Wabup Garut : Pemberlakuan PSBB di Garut Menjadi 14 Kecamatan

585
Ket Foto : Wakil Bupati Garut dr.Helmi Budiman yang juga sekaligus selaku Ketua Tim Gugus Tugas Penanganan Covid-19 di kabupaten Garut. (Foto oleh : J.Gunawan)

Koran-Fakta.com,(KF).- Forkopimda Kabupaten Garut, Senin (04/05/2020) menggelar Rapat perancangan teknis penerapan pembatasan sosial berskala besar (PSBB) Secara Parsial dibeberapa wilayah yang akan diterapkan pada Rabu (06/05/2020)mendatang.

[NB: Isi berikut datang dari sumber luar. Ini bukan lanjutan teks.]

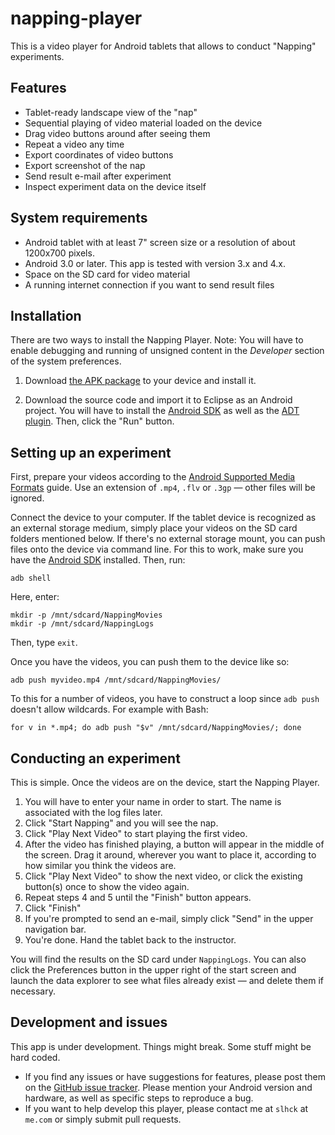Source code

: napping-player
==============

This is a video player for Android tablets that allows to conduct "Napping" experiments. 

## Features

- Tablet-ready landscape view of the "nap"
- Sequential playing of video material loaded on the device
- Drag video buttons around after seeing them
- Repeat a video any time
- Export coordinates of video buttons
- Export screenshot of the nap
- Send result e-mail after experiment
- Inspect experiment data on the device itself

## System requirements

- Android tablet with at least 7" screen size or a resolution of about 1200x700 pixels.
- Android 3.0 or later. This app is tested with version 3.x and 4.x.
- Space on the SD card for video material
- A running internet connection if you want to send result files

## Installation

There are two ways to install the Napping Player. Note: You will have to enable debugging and running of unsigned content in the *Developer* section of the system preferences.

1. Download [the APK package](https://dl.dropbox.com/u/84665/quassumm/napping-player.apk) to your device and install it.

2. Download the source code and import it to Eclipse as an Android project. You will have to install the [Android SDK](http://developer.android.com/sdk/index.html) as well as the [ADT plugin](http://developer.android.com/tools/sdk/eclipse-adt.html). Then, click the "Run" button.

## Setting up an experiment

First, prepare your videos according to the [Android Supported Media Formats](http://developer.android.com/guide/appendix/media-formats.html) guide. Use an extension of `.mp4`, `.flv` or `.3gp` — other files will be ignored.

Connect the device to your computer. If the tablet device is recognized as an external storage medium, simply place your videos on the SD card folders mentioned below. If there's no external storage mount, you can push files onto the device via command line. For this to work, make sure you have the [Android SDK](http://developer.android.com/sdk/index.html) installed. Then, run:

    adb shell

Here, enter:

    mkdir -p /mnt/sdcard/NappingMovies
    mkdir -p /mnt/sdcard/NappingLogs

Then,  type `exit`.

Once you have the videos, you can push them to the device like so:

    adb push myvideo.mp4 /mnt/sdcard/NappingMovies/

To this for a number of videos, you have to construct a loop since `adb push` doesn't allow wildcards. For example with Bash:

    for v in *.mp4; do adb push "$v" /mnt/sdcard/NappingMovies/; done


## Conducting an experiment

This is simple. Once the videos are on the device, start the Napping Player. 

1. You will have to enter your name in order to start. The name is associated with the log files later.
2. Click "Start Napping" and you will see the nap.
3. Click "Play Next Video" to start playing the first video.
4. After the video has finished playing, a button will appear in the middle of the screen. Drag it around, wherever you want to place it, according to how similar you think the videos are.
5. Click "Play Next Video" to show the next video, or click the existing button(s) once to show the video again.
6. Repeat steps 4 and 5 until the "Finish" button appears.
7. Click "Finish"
8. If you're prompted to send an e-mail, simply click "Send" in the upper navigation bar.
9. You're done. Hand the tablet back to the instructor.

You will find the results on the SD card under `NappingLogs`. You can also click the Preferences button in the upper right of the start screen and launch the data explorer to see what files already exist — and delete them if necessary.

## Development and issues

This app is under development. Things might break. Some stuff might be hard coded.

- If you find any issues or have suggestions for features, please post them on the [GitHub issue tracker](https://github.com/slhck/napping-player/issues). Please mention your Android version and hardware, as well as specific steps to reproduce a bug.
- If you want to help develop this player, please contact me at `slhck` at `me.com` or simply submit pull requests.






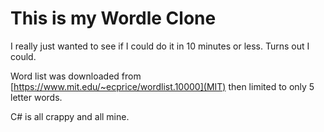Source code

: # This is my Wordle Clone
I really just wanted to see if I could do it in 10 minutes or less. Turns out I could.

Word list was downloaded from [https://www.mit.edu/~ecprice/wordlist.10000](MIT) then limited to only 5 letter words.

C# is all crappy and all mine.
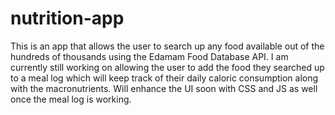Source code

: # nutrition-app
This is an app that allows the user to search up any food available out of the hundreds of thousands using the Edamam Food Database API. I am currently still working on allowing the user to add the food they searched up to a meal log which will keep track of their daily caloric consumption along with the macronutrients. Will enhance the UI soon with CSS and JS as well once the meal log is working.
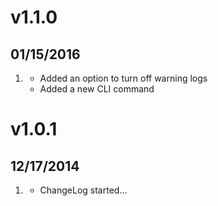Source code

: # v1.1.0
## 01/15/2016

1. [](#new)
    * Added an option to turn off warning logs
    * Added a new CLI command

# v1.0.1
## 12/17/2014

1. [](#new)
    * ChangeLog started...
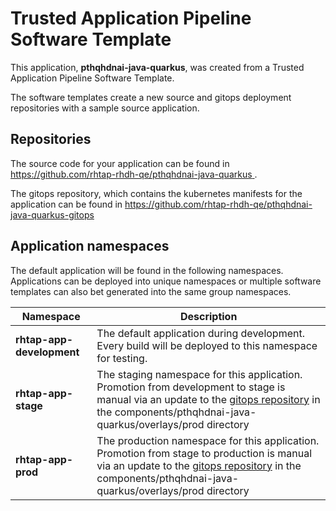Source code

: # Trusted Application Pipeline Software Template

This application, **pthqhdnai-java-quarkus**, was created from a Trusted Application Pipeline Software Template.

The software templates create a new source and gitops deployment repositories with a sample source application. 

## Repositories

The source code for your application can be found in [https://github.com/rhtap-rhdh-qe/pthqhdnai-java-quarkus ](https://github.com/rhtap-rhdh-qe/pthqhdnai-java-quarkus ).
 
The gitops repository, which contains the kubernetes manifests for the application can be found in 
[https://github.com/rhtap-rhdh-qe/pthqhdnai-java-quarkus-gitops ](https://github.com/rhtap-rhdh-qe/pthqhdnai-java-quarkus-gitops ) 

## Application namespaces 

The default application will be found in the following namespaces. Applications can be deployed into unique namespaces or multiple software templates can also bet generated into the same group namespaces.  

|  Namespace   |  Description   |  
| -------- | -------- |   
| **rhtap-app-development** | The default application during development. Every build will be deployed to this namespace for testing. | 
| **rhtap-app-stage** | The staging namespace for this application. Promotion from development to stage is manual via an update to the [gitops repository](https://github.com/rhtap-rhdh-qe/pthqhdnai-java-quarkus-gitops ) in the components/pthqhdnai-java-quarkus/overlays/prod directory |  
| **rhtap-app-prod** | The production namespace for this application. Promotion from stage to production is manual via an update to the [gitops repository](https://github.com/rhtap-rhdh-qe/pthqhdnai-java-quarkus-gitops ) in the components/pthqhdnai-java-quarkus/overlays/prod directory | 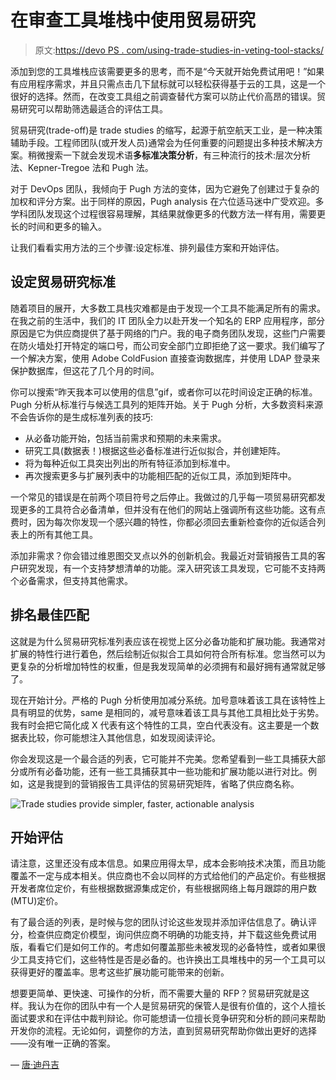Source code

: # 在审查工具堆栈中使用贸易研究

> 原文:[https://devo PS . com/using-trade-studies-in-veting-tool-stacks/](https://devops.com/using-trade-studies-in-vetting-tool-stacks/)

添加到您的工具堆栈应该需要更多的思考，而不是“今天就开始免费试用吧！”如果有应用程序需求，并且只需点击几下鼠标就可以轻松获得基于云的工具，这是一个很好的选择。然而，在改变工具组之前调查替代方案可以防止代价高昂的错误。贸易研究可以帮助筛选最适合的评估工具。

贸易研究(trade-off)是 trade studies 的缩写，起源于航空航天工业，是一种决策辅助手段。工程师团队(或开发人员)通常会为任何重要的问题提出多种技术解决方案。稍微搜索一下就会发现术语**多标准决策分析**，有三种流行的技术:层次分析法、Kepner-Tregoe 法和 Pugh 法。

对于 DevOps 团队，我倾向于 Pugh 方法的变体，因为它避免了创建过于复杂的加权和评分方案。出于同样的原因，Pugh analysis 在六位适马迷中广受欢迎。多学科团队发现这个过程很容易理解，其结果就像更多的代数方法一样有用，需要更长的时间和更多的输入。

让我们看看实用方法的三个步骤:设定标准、排列最佳方案和开始评估。

## 设定贸易研究标准

随着项目的展开，大多数工具栈灾难都是由于发现一个工具不能满足所有的需求。在我之前的生活中，我们的 IT 团队全力以赴开发一个知名的 ERP 应用程序，部分原因是它为供应商提供了基于网络的门户。我的电子商务团队发现，这些门户需要在防火墙处打开特定的端口号，而公司安全部门立即拒绝了这一要求。我们编写了一个解决方案，使用 Adobe ColdFusion 直接查询数据库，并使用 LDAP 登录来保护数据库，但这花了几个月的时间。

你可以搜索“昨天我本可以使用的信息”gif，或者你可以花时间设定正确的标准。Pugh 分析从标准行与候选工具列的矩阵开始。关于 Pugh 分析，大多数资料来源不会告诉你的是生成标准列表的技巧:

*   从必备功能开始，包括当前需求和预期的未来需求。
*   研究工具(数据表！)根据这些必备标准进行近似拟合，并创建矩阵。
*   将为每种近似工具突出列出的所有特征添加到标准中。
*   再次搜索更多与扩展列表中的功能相匹配的近似工具，添加到矩阵中。

一个常见的错误是在前两个项目符号之后停止。我做过的几乎每一项贸易研究都发现更多的工具符合必备清单，但并没有在他们的网站上强调所有这些功能。这有点费时，因为每次你发现一个感兴趣的特性，你都必须回去重新检查你的近似适合列表上的所有其他工具。

添加非需求？你会错过维恩图交叉点以外的创新机会。我最近对营销报告工具的客户研究发现，有一个支持梦想清单的功能。深入研究该工具发现，它可能不支持两个必备需求，但支持其他需求。

## 排名最佳匹配

这就是为什么贸易研究标准列表应该在视觉上区分必备功能和扩展功能。我通常对扩展的特性行进行着色，然后绘制近似拟合工具如何符合所有标准。您当然可以为更复杂的分析增加特性的权重，但是我发现简单的必须拥有和最好拥有通常就足够了。

现在开始计分。严格的 Pugh 分析使用加减分系统。加号意味着该工具在该特性上具有明显的优势，same 是相同的，减号意味着该工具与其他工具相比处于劣势。我有时会把它简化成 X 代表有这个特性的工具，空白代表没有。这主要是一个数据表比较，你可能想注入其他信息，如发现阅读评论。

你会发现这是一个最合适的列表，它可能并不完美。您希望看到一些工具捕获大部分或所有必备功能，还有一些工具捕获其中一些功能和扩展功能以进行对比。例如，这是我提到的营销报告工具评估的贸易研究矩阵，省略了供应商名称。

![Trade studies provide simpler, faster, actionable analysis](../Images/6d4c8cea36e9668082af34c9c7efc4a0.png)

## 开始评估

请注意，这里还没有成本信息。如果应用得太早，成本会影响技术决策，而且功能覆盖不一定与成本相关。供应商也不会以同样的方式给他们的产品定价。有些根据开发者席位定价，有些根据数据源集成定价，有些根据网络上每月跟踪的用户数(MTU)定价。

有了最合适的列表，是时候与您的团队讨论这些发现并添加评估信息了。确认评分，检查供应商定价模型，询问供应商不明确的功能支持，并下载这些免费试用版，看看它们是如何工作的。考虑如何覆盖那些未被发现的必备特性，或者如果很少工具支持它们，这些特性是否是必备的。也许换出工具堆栈中的另一个工具可以获得更好的覆盖率。思考这些扩展功能可能带来的创新。

想要更简单、更快速、可操作的分析，而不需要大量的 RFP？贸易研究就是这样。我认为在你的团队中有一个人是贸易研究的保管人是很有价值的，这个人擅长面试要求和在评估中裁判辩论。你可能想请一位擅长竞争研究和分析的顾问来帮助开发你的流程。无论如何，调整你的方法，直到贸易研究帮助你做出更好的选择——没有唯一正确的答案。

— [唐·迪丹吉](https://devops.com/author/don-dingee/)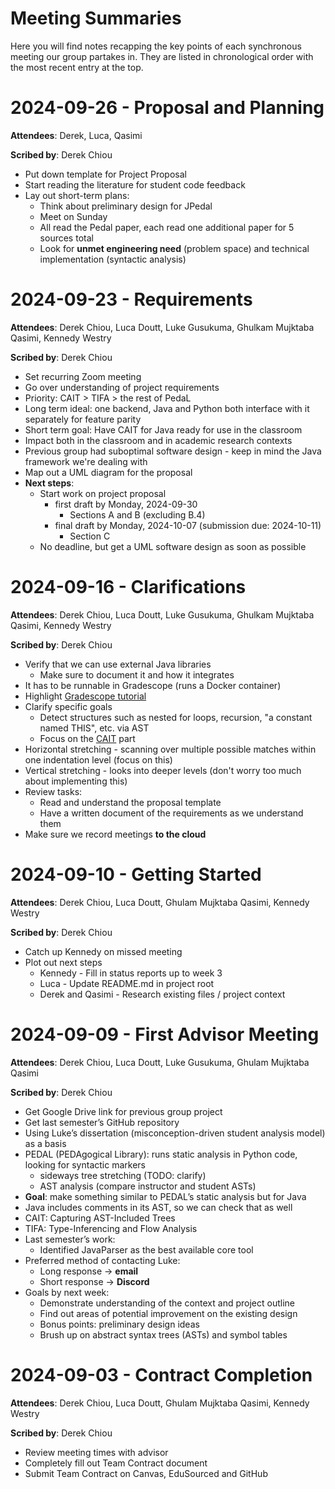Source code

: # Meeting Summaries
Here you will find notes recapping the key points of each synchronous meeting our group partakes in. They are listed in chronological order with the most recent entry at the top.

# 2024-09-26 - Proposal and Planning
**Attendees**: Derek, Luca, Qasimi

**Scribed by**: Derek Chiou

- Put down template for Project Proposal
- Start reading the literature for student code feedback
- Lay out short-term plans:
    - Think about preliminary design for JPedal
    - Meet on Sunday
    - All read the Pedal paper, each read one additional paper for 5 sources total
    - Look for **unmet engineering need** (problem space) and technical implementation (syntactic analysis)

# 2024-09-23 - Requirements
**Attendees**: Derek Chiou, Luca Doutt, Luke Gusukuma, Ghulkam Mujktaba Qasimi, Kennedy Westry

**Scribed by**: Derek Chiou

- Set recurring Zoom meeting
- Go over understanding of project requirements
- Priority: CAIT > TIFA > the rest of PedaL
- Long term ideal: one backend, Java and Python both interface with it separately for feature parity
- Short term goal: Have CAIT for Java ready for use in the classroom
- Impact both in the classroom and in academic research contexts
- Previous group had suboptimal software design - keep in mind the Java framework we're dealing with
- Map out a UML diagram for the proposal
- **Next steps**:
    - Start work on project proposal
        - first draft by Monday, 2024-09-30
            - Sections A and B (excluding B.4)
        - final draft by Monday, 2024-10-07 (submission due: 2024-10-11)
            - Section C
    - No deadline, but get a UML software design as soon as possible

# 2024-09-16 - Clarifications
**Attendees**: Derek Chiou, Luca Doutt, Luke Gusukuma, Ghulkam Mujktaba Qasimi, Kennedy Westry

**Scribed by**: Derek Chiou

- Verify that we can use external Java libraries
    - Make sure to document it and how it integrates
- It has to be runnable in Gradescope (runs a Docker container)
- Highlight [Gradescope tutorial](https://docs.google.com/document/d/1emrYDSGkIYHiohU5BM2_WDNxGv_FpYfAQB-HTk6rXWY/edit)
- Clarify specific goals
    - Detect structures such as nested for loops, recursion, "a constant named THIS", etc. via AST
    - Focus on the [CAIT](https://pedal-edu.github.io/pedal/teachers/tools/cait.html) part
- Horizontal stretching - scanning over multiple possible matches within one indentation level (focus on this)
- Vertical stretching - looks into deeper levels (don't worry too much about implementing this)
- Review tasks:
    - Read and understand the proposal template
    - Have a written document of the requirements as we understand them
- Make sure we record meetings **to the cloud**

# 2024-09-10 - Getting Started
**Attendees**: Derek Chiou, Luca Doutt, Ghulam Mujktaba Qasimi, Kennedy Westry

**Scribed by**: Derek Chiou

- Catch up Kennedy on missed meeting
- Plot out next steps
    - Kennedy - Fill in status reports up to week 3
    - Luca - Update README.md in project root
    - Derek and Qasimi - Research existing files / project context
# 2024-09-09 - First Advisor Meeting
**Attendees**: Derek Chiou, Luca Doutt, Luke Gusukuma, Ghulam Mujktaba Qasimi

**Scribed by**: Derek Chiou

- Get Google Drive link for previous group project
- Get last semester’s GitHub repository
- Using Luke’s dissertation (misconception-driven student analysis model) as a basis
- PEDAL (PEDAgogical Library): runs static analysis in Python code, looking for syntactic markers
    - sideways tree stretching (TODO: clarify)
    - AST analysis (compare instructor and student ASTs)
- **Goal**: make something similar to PEDAL’s static analysis but for Java
- Java includes comments in its AST, so we can check that as well
- CAIT: Capturing AST-Included Trees
- TIFA: Type-Inferencing and Flow Analysis
- Last semester’s work:
    - Identified JavaParser as the best available core tool
- Preferred method of contacting Luke:
    - Long response -> **email**
    - Short response -> **Discord**
- Goals by next week:
    - Demonstrate understanding of the context and project outline
    - Find out areas of potential improvement on the existing design
    - Bonus points: preliminary design ideas
    - Brush up on abstract syntax trees (ASTs) and symbol tables
# 2024-09-03 - Contract Completion
**Attendees**: Derek Chiou, Luca Doutt, Ghulam Mujktaba Qasimi, Kennedy Westry

**Scribed by**: Derek Chiou

- Review meeting times with advisor
- Completely fill out Team Contract document
- Submit Team Contract on Canvas, EduSourced and GitHub

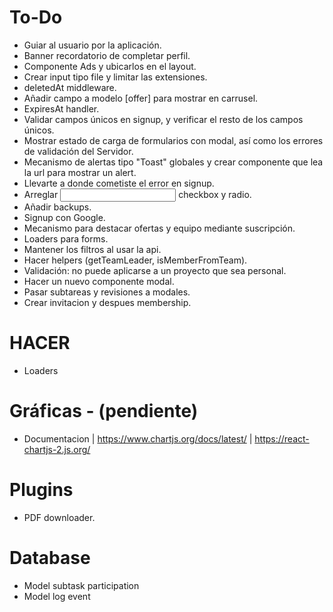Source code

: # To-Do

- Guiar al usuario por la aplicación.
- Banner recordatorio de completar perfil.
- Componente Ads y ubicarlos en el layout.
- Crear input tipo file y limitar las extensiones.
- deletedAt middleware.
- Añadir campo a modelo [offer] para mostrar en carrusel.
- ExpiresAt handler.
- Validar campos únicos en signup, y verificar el resto de los campos únicos.
- Mostrar estado de carga de formularios con modal, así como los errores de validación del Servidor.
- Mecanismo de alertas tipo "Toast" globales y crear componente que lea la url para mostrar un alert.
- Llevarte a donde cometiste el error en signup.
- Arreglar <Input> checkbox y radio.
- Añadir backups.
- Signup con Google.
- Mecanismo para destacar ofertas y equipo mediante suscripción.
- Loaders para forms.
- Mantener los filtros al usar la api.
- Hacer helpers (getTeamLeader, isMemberFromTeam).
- Validación: no puede aplicarse a un proyecto que sea personal.
- Hacer un nuevo componente modal.
- Pasar subtareas y revisiones a modales.
- Crear invitacion y despues membership.

# HACER
- Loaders

# Gráficas - (pendiente)

- Documentacion | https://www.chartjs.org/docs/latest/ | https://react-chartjs-2.js.org/

# Plugins

- PDF downloader.

# Database

- Model subtask participation
- Model log event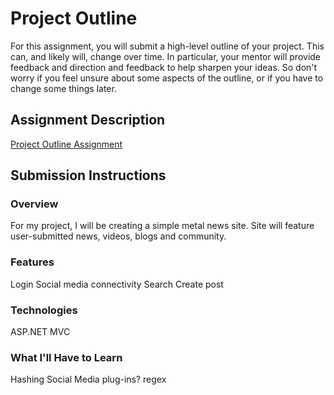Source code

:# Project Outline
For this assignment, you will submit a high-level outline of your project. This can, and likely will, change over time. In particular, your mentor will provide feedback and direction and feedback to help sharpen your ideas. So don't worry if you feel unsure about some aspects of the outline, or if you have to change some things later.

## Assignment Description
[Project Outline Assignment](https://education.launchcode.org/liftoff/assignments/project-outline/)

## Submission Instructions

### Overview
For my project, I will be creating a simple metal news site. Site will feature user-submitted news, videos, blogs and community. 
### Features
Login
Social media connectivity
Search
Create post
### Technologies
ASP.NET MVC
### What I'll Have to Learn
Hashing
Social Media plug-ins?
regex
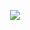 <p align="center">
<a href=""></a>
<a href="https://packagist.org/packages/laravel/framework"><img src="https://travis-ci.org/marcelsanting/captainprox.svg?branch=master"></a>
</p>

“Jadi Kabupaten Garut bersama-sama dengan pemerintah provinsi Jawabarat akan melakukan PSBB, selama 14 hari Kedepan mulai 6 sampai 19 Mei 2020 mendatang, ” ujar Wakil ketua Gugus Tugas Covid -19 yang sekaligus Wakil Bupati Garut, dr.Helmi Budiman saat ditemui sejumlah media usai pembahasan PSBB di Aula Pamengkang Alun-alun Kabupten Garut.

Lanjut Helmi, Hasil kesepakatan tersebut dari 42 kecamatan yang ada di Kabupaten Garut, ada sebanyak 14 Kecamatan yang kita berlakukan Pembatasan Sosial Bersekala Besar (PSBB).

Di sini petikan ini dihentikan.